新しく情報伝達部へ引き抜くことになったあの子は、アヤは。


「センゴクさん、報告書を…」

「…(やはりアヤはあいつの…)」

「?センゴクさん」

「!いや…なんでもない」

「それならいいんですが…」


気づかないとは思考に浸り過ぎていた。

アヤの手から報告書を受け取り、すまんと頭を撫でた。

しかし、気になる疑問は解消せねば


「…アヤ」

「なんでしょう?」

「…お前の母は本当に、ショウガン・ハナか?」

「?はい、そうですが…」

「本当は…ハナンナじゃないか…?」


もう十数年行方知らずの、魔獣と呼ばれたいつまでも記憶に鮮やかな女の名前を出せば

アヤは誰のことだろうと言いたげに少し首を傾げた。


「うちの母の名前は、たしかにハナですが…」

「…そうか。すまんな、おかしなことを聞いた」

「いえ…」


訝しげなアヤの短い髪をもう一度なでる。


***


『センゴク、貴方は本当にこの世界を正しいと思うの?いつまで貴方はそう言えるのかしら』

『…海軍も世界政府もこの海の秩序に必要なものだ』

『…必要ね…笑わせるわ。重大な真実を隠し、都合の悪い真実を知るマザーを魔女と追う貴方たちが正義、秩序なんて……』

『っハナンナ!私は、お前を護りたいと…』

『やめて。そのくだらない世界に仕えてる身で、私を護るなんて…馬鹿にしないで』


***


「…(『貴方に私は護れない』か…その通りだったな…)」


お前の生き写しのような少女すら、命令のまま追い落とそうとしている私には出来なかっただろう。

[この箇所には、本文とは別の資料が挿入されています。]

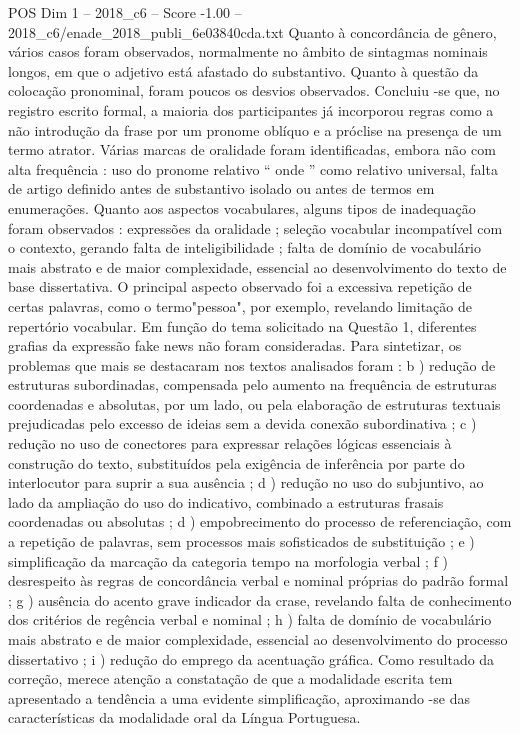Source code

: \begin{textsample}{POS Dim 1 – 2018\_c6 – Score -1.00 – 2018\_c6/enade\_2018\_publi\_6e03840cda.txt}
Quanto à concordância de gênero, vários casos foram observados, normalmente no âmbito de sintagmas nominais longos, em que o adjetivo está afastado do substantivo.
Quanto à questão da colocação pronominal, foram poucos os desvios observados.
Concluiu -se que, no registro escrito formal, a maioria dos participantes já incorporou regras como a não introdução da frase por um pronome oblíquo e a próclise na presença de um termo atrator.
Várias marcas de oralidade foram identificadas, embora não com alta frequência : uso do pronome relativo “ onde ” como relativo universal, falta de artigo definido antes de substantivo isolado ou antes de termos em enumerações.
Quanto aos aspectos vocabulares, alguns tipos de inadequação foram observados : expressões da oralidade ; seleção vocabular incompatível com o contexto, gerando falta de inteligibilidade ; falta de domínio de vocabulário mais abstrato e de maior complexidade, essencial ao desenvolvimento do texto de base dissertativa.
O principal aspecto observado foi a excessiva repetição de certas palavras, como o termo"pessoa", por exemplo, revelando limitação de repertório vocabular.
Em função do tema solicitado na Questão 1, diferentes grafias da expressão fake news não foram consideradas.
Para sintetizar, os problemas que mais se destacaram nos textos analisados foram : b ) redução de estruturas subordinadas, compensada pelo aumento na frequência de estruturas coordenadas e absolutas, por um lado, ou pela elaboração de estruturas textuais prejudicadas pelo excesso de ideias sem a devida conexão subordinativa ; c ) redução no uso de conectores para expressar relações lógicas essenciais à construção do texto, substituídos pela exigência de inferência por parte do interlocutor para suprir a sua ausência ; d ) redução no uso do subjuntivo, ao lado da ampliação do uso do indicativo, combinado a estruturas frasais coordenadas ou absolutas ; d ) empobrecimento do processo de referenciação, com a repetição de palavras, sem processos mais sofisticados de substituição ; e ) simplificação da marcação da categoria tempo na morfologia verbal ; f ) desrespeito às regras de concordância verbal e nominal próprias do padrão formal ; g ) ausência do acento grave indicador da crase, revelando falta de conhecimento dos critérios de regência verbal e nominal ; h ) falta de domínio de vocabulário mais abstrato e de maior complexidade, essencial ao desenvolvimento do processo dissertativo ; i ) redução do emprego da acentuação gráfica.
Como resultado da correção, merece atenção a constatação de que a modalidade escrita tem apresentado a tendência a uma evidente simplificação, aproximando -se das características da modalidade oral da Língua Portuguesa.

\end{textsample}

追い続けねばならない敵だったお前を護るなんてことは。


「…(ハナンナ…)」

「…センゴクさん…その、ハナンナさんて人のこと…」

「…いや、ただの追いかけていた賞金首の女の名前だ…お前がよく似ていたから、血縁かとな」

「…そう、なんですか…」

「ああ…まあ関係がないならそれでいいんだ。仕事に戻りなさい」


そしてアヤが出て行ったのを確認して、また深く息を吐き出した。


「…(せめて、よく似たアヤが少しでもここで幸せでいられるように努めるか…)」

全ての事実を知るまでは、せめて。

なんの清算にもならないだろうが、それしかできない。



誰のための代償行為

(アヤ、)
(はい?)
(嫌がっていたが…うまくやれそうか?)
(…はい…私もいつまでも駄々をこねずにがんばりますよ)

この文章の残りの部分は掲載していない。